Geoparque Mundial UNESCO

No. 25. ESPEJO DE FALLA – CANCHO DE LAS NARICES (Cancho de las Narices slickenside)

Geoparque Villuercas > No. 25. ESPEJO DE FALLA – CANCHO DE LAS NARICES (Cancho de las Narices slickenside)

LOCATION AND ACCESS

This geosite is located on the road between Castañar de Ibor and Robledollano, approximately halfway between the two localities. The slickenside (or fault mirror) is located in a trench created in the road under the “Cancho de las Narices”, in a bend with poor visibility, so you have to stop before entering the bend, coming from Robledollano, on a path on the right that goes down to the Viejas river. From here you can access the platform created behind the guard-rail, from which you can enjoy this place without danger.

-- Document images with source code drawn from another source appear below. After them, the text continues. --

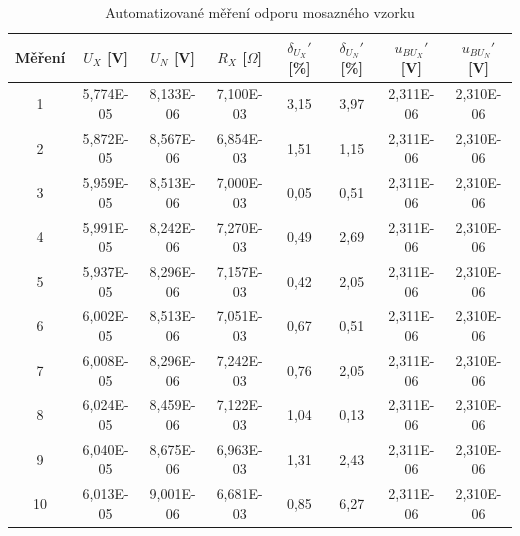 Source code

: \documentclass[a4paper, czech]{article}
\begin{document}
\begin{table}[H]
    \centering
    \caption{Automatizované měření odporu mosazného vzorku}
    \begin{tabular}{>{\columncolor{yellow!35}}c>{\columncolor{yellow!35}}c>{\columncolor{yellow!35}}c>{\columncolor{yellow!35}}ccccc}
        \hline
        \rowcolor{yellow} Měření & $U_X$ {[}V{]} & $U_N$ {[}V{]} & $R_X$ {[}$\Omega${]} & $\delta_{U_X}'$ {[}\%{]} & $\delta_{U_N}'$ {[}\%{]} & $u_{BU_X}'$ {[}V{]} & $u_{BU_N}'$ {[}V{]} \\
        \hline
        1  & 5,774E-05 & 8,133E-06 & 7,100E-03 & 3,15 & 3,97 & 2,311E-06 & 2,310E-06 \\
        2  & 5,872E-05 & 8,567E-06 & 6,854E-03 & 1,51 & 1,15 & 2,311E-06 & 2,310E-06 \\
        3  & 5,959E-05 & 8,513E-06 & 7,000E-03 & 0,05 & 0,51 & 2,311E-06 & 2,310E-06 \\
        4  & 5,991E-05 & 8,242E-06 & 7,270E-03 & 0,49 & 2,69 & 2,311E-06 & 2,310E-06 \\
        5  & 5,937E-05 & 8,296E-06 & 7,157E-03 & 0,42 & 2,05 & 2,311E-06 & 2,310E-06 \\
        6  & 6,002E-05 & 8,513E-06 & 7,051E-03 & 0,67 & 0,51 & 2,311E-06 & 2,310E-06 \\
        7  & 6,008E-05 & 8,296E-06 & 7,242E-03 & 0,76 & 2,05 & 2,311E-06 & 2,310E-06 \\
        8  & 6,024E-05 & 8,459E-06 & 7,122E-03 & 1,04 & 0,13 & 2,311E-06 & 2,310E-06 \\
        9  & 6,040E-05 & 8,675E-06 & 6,963E-03 & 1,31 & 2,43 & 2,311E-06 & 2,310E-06 \\
        10 & 6,013E-05 & 9,001E-06 & 6,681E-03 & 0,85 & 6,27 & 2,311E-06 & 2,310E-06 \\
        \hline
    \end{tabular}


\end{table}
\end{document}
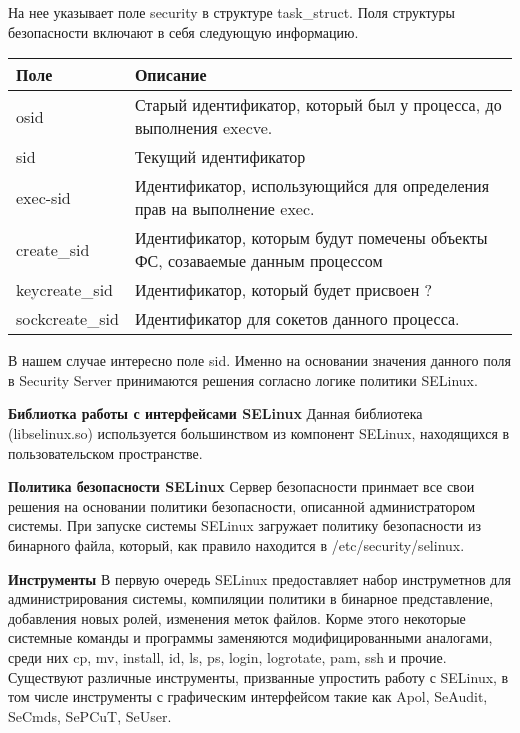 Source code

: \bigskip
На нее указывает поле security в структуре task\_struct. Поля структуры безопасности включают в себя следующую информацию. 

\begin{tabular}{|p{3cm}|p{9cm}|}
\hline 
\ttfamily Поле 
& 
Описание \\ 
\hline
osid
& 
Старый идентификатор, который был у процесса, до выполнения execve. \\
\hline
sid
& 
Текущий идентификатор \\
\hline
exec-sid
&
Идентификатор, использующийся для определения прав на выполнение exec. \\
\hline
create\_sid 
&
Идентификатор, которым будут помечены объекты ФС, созаваемые данным процессом \\
\hline
keycreate\_sid
& 
Идентификатор, который будет присвоен ? \\ 
\hline
sockcreate\_sid  
&
Идентификатор для сокетов данного процесса. \\ 
\hline
\end {tabular}

\bigskip
В нашем случае интересно поле sid. Именно на основании значения данного поля в Security Server принимаются решения согласно логике политики SELinux. 

\bigskip
{\bfseries Библиотка работы с интерфейсами SELinux} 
Данная библиотека (libselinux.so) используется большинством из компонент SELinux, находящихся в пользовательском пространстве.

\bigskip
{\bfseries Политика безопасности SELinux} 
Сервер безопасности принмает все свои решения на основании политики безопасности, описанной администратором системы. При запуске системы SELinux загружает политику безопасности из бинарного файла, который, как правило находится в /etc/security/selinux. 

\bigskip
{\bfseries Инструменты} 
В первую очередь SELinux предоставляет набор инструметнов для администрирования системы, компиляции политики в бинарное представление, добавления новых ролей, изменения меток файлов. Корме этого некоторые системные команды и программы заменяются модифицированными аналогами, среди них cp, mv, install, id, ls, ps, login, logrotate, pam, ssh и прочие. Существуют различные инструменты, призванные упростить работу с SELinux, в том числе инструменты с графическим интерфейсом такие как Apol, SeAudit, SeCmds, SePCuT, SeUser. 
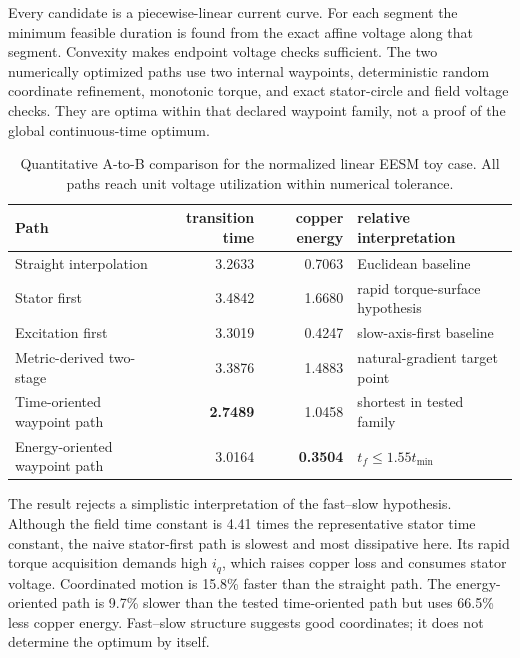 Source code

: Every candidate is a piecewise-linear current curve.  For each segment the
minimum feasible duration is found from the exact affine voltage along that
segment.  Convexity makes endpoint voltage checks sufficient.  The two
numerically optimized paths use two internal waypoints, deterministic random
coordinate refinement, monotonic torque, and exact stator-circle and field
voltage checks.  They are optima within that declared waypoint family, not a
proof of the global continuous-time optimum.

\begin{table}[tb]
\centering
\caption{Quantitative A-to-B comparison for the normalized linear EESM toy
case.  All paths reach unit voltage utilization within numerical tolerance.}
\label{tab:dynamic-results}
\small
\begin{tabularx}{\linewidth}{@{}lrrX@{}}
\toprule
Path & transition time & copper energy & relative interpretation\\
\midrule
Straight interpolation & 3.2633 & 0.7063 & Euclidean baseline\\
Stator first & 3.4842 & 1.6680 & rapid torque-surface hypothesis\\
Excitation first & 3.3019 & 0.4247 & slow-axis-first baseline\\
Metric-derived two-stage & 3.3876 & 1.4883 & natural-gradient target point\\
Time-oriented waypoint path & \textbf{2.7489} & 1.0458 & shortest in tested family\\
Energy-oriented waypoint path & 3.0164 & \textbf{0.3504} & \(t_f\leq1.55t_{\min}\)\\
\bottomrule
\end{tabularx}
\end{table}

The result rejects a simplistic interpretation of the fast--slow hypothesis.
Although the field time constant is 4.41 times the representative stator time
constant, the naive stator-first path is slowest and most dissipative here.
Its rapid torque acquisition demands high \(i_q\), which raises copper loss
and consumes stator voltage.  Coordinated motion is 15.8\% faster than the
straight path.  The energy-oriented path is 9.7\% slower than the tested
time-oriented path but uses 66.5\% less copper energy.  Fast--slow structure
suggests good coordinates; it does not determine the optimum by itself.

To see the Cancho de las Narices, it is best to continue along the path, ford the Viejas river and climb right in front of it. This stretch of the Viejas river is a fantastic grove of gall oaks from where the best views of this ghostly site can be enjoyed.

ATTRACTIONS OF THE VISIT

In addition to the above, from this spot we can observe the Viejas river syncline, identifiable by the dip (inclination) of the materials of the slopes and ridges on both sides of the river (on the western slope of the Viejas mountain range and on the eastern slope of the Sierra Alta). In the vicinity we can also identify the rocks of the Navatrasierra Formation, black in colour and typical of the Middle Ordovician period (470-458 million years ago), with their characteristic fossils: trilobites, brachiopods, molluscs and graptolites.

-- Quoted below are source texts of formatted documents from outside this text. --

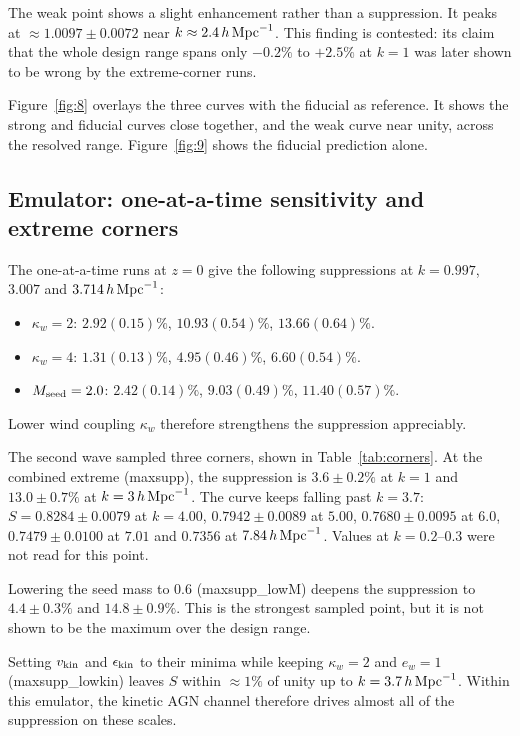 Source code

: \documentclass[11pt,a4paper]{article}
\begin{document}
The weak point shows a slight enhancement rather than a suppression. It peaks at $\approx1.0097\pm0.0072$ near $k\approx2.4\,h\,{\rm Mpc}^{-1}$. This finding is contested: its claim that the whole design range spans only $-0.2\%$ to $+2.5\%$ at $k=1$ was later shown to be wrong by the extreme-corner runs.

Figure~\ref{fig:8} overlays the three curves with the fiducial as reference. It shows the strong and fiducial curves close together, and the weak curve near unity, across the resolved range. Figure~\ref{fig:9} shows the fiducial prediction alone.











\subsection{Emulator: one-at-a-time sensitivity and extreme corners}
The one-at-a-time runs at $z=0$ give the following suppressions at $k=0.997$, $3.007$ and $3.714\,h\,{\rm Mpc}^{-1}$:
\begin{itemize}
\item $\kappa_w=2$: $2.92(0.15)\%$, $10.93(0.54)\%$, $13.66(0.64)\%$.
\item $\kappa_w=4$: $1.31(0.13)\%$, $4.95(0.46)\%$, $6.60(0.54)\%$.
\item $M_{\rm seed}=2.0$: $2.42(0.14)\%$, $9.03(0.49)\%$, $11.40(0.57)\%$.
\end{itemize}
Lower wind coupling $\kappa_w$ therefore strengthens the suppression appreciably.

The second wave sampled three corners, shown in Table~\ref{tab:corners}. At the combined extreme (maxsupp), the suppression is $3.6\pm0.2\%$ at $k=1$ and $13.0\pm0.7\%$ at $k=3\,h\,{\rm Mpc}^{-1}$. The curve keeps falling past $k=3.7$: $S=0.8284\pm0.0079$ at $k=4.00$, $0.7942\pm0.0089$ at $5.00$, $0.7680\pm0.0095$ at $6.0$, $0.7479\pm0.0100$ at $7.01$ and $0.7356$ at $7.84\,h\,{\rm Mpc}^{-1}$. Values at $k=0.2$--$0.3$ were not read for this point.

Lowering the seed mass to $0.6$ (maxsupp\_lowM) deepens the suppression to $4.4\pm0.3\%$ and $14.8\pm0.9\%$. This is the strongest sampled point, but it is not shown to be the maximum over the design range.

Setting $v_{\rm kin}$ and $\epsilon_{\rm kin}$ to their minima while keeping $\kappa_w=2$ and $e_w=1$ (maxsupp\_lowkin) leaves $S$ within $\approx1\%$ of unity up to $k=3.7\,h\,{\rm Mpc}^{-1}$. Within this emulator, the kinetic AGN channel therefore drives almost all of the suppression on these scales.
\end{document}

On the slope of the Sierra Alta, facing west, there is a magnificent gall oak grove, and the riparian vegetation is dominated by ash trees and portugues laurel. It is also a good ornithological site, with the possibility of spotting black storks, Egyptian vultures, griffon vultures, booted eagles, eagle owls, etc.

GEOLOGICAL INTERPRETATION

We are in the transition from the Ibor anticline to the Viejas syncline. At this point, the Viejas river flows towards the Ibor river, crossing the Viejas mountain range. Deeply embedded, the river changes its course in a perpendicular direction, taking advantage of some faults transverse to the mountain alignment. One of these faults can be identified at this point by the displacement it has produced in the quartzite formation of the Viejas mountain range, visible on both sides of the riverbed.

At the base of the Cancho de las Narices rock, the slickeside can be seen on the quartzite as a dark, polished and shiny surface, with directional striations, caused by the friction between two blocks of quartzite rocks that have been displaced. As a consequence of the tectonic stresses on these quartzites, minor folding and fracturing have also occurred, and a chevron fold can be observed to the right of the fault mirror, and the rocks of both blocks are partially crushed (mylonitised), which may facilitate small block detachments.

Exactly above it is the so-called Cancho de las Narices, a steep quartzite projection with a high concentration of iron oxides, to which erosion and former mining activity have given a singular cavernous shape whose entrance resembles a nasal septum.